◆ Exercise instructions:
The lines below that include the word "deployment" are to be reported.

◆ Recorded data:

--*--

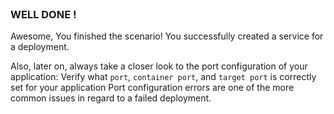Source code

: 
<br>

### WELL DONE !

Awesome, You finished the scenario! You successfully created a service for a deployment. 

Also, later on, always take a closer look to the port configuration of your application:
Verify what `port`, `container port`, and `target port` is correctly set for your application 
Port configuration errors are one of the more common issues in regard to a failed deployment.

--*--

◆ Expected answer:
Awesome, You finished the scenario! You successfully created a service for a deployment. 
Port configuration errors are one of the more common issues in regard to a failed deployment.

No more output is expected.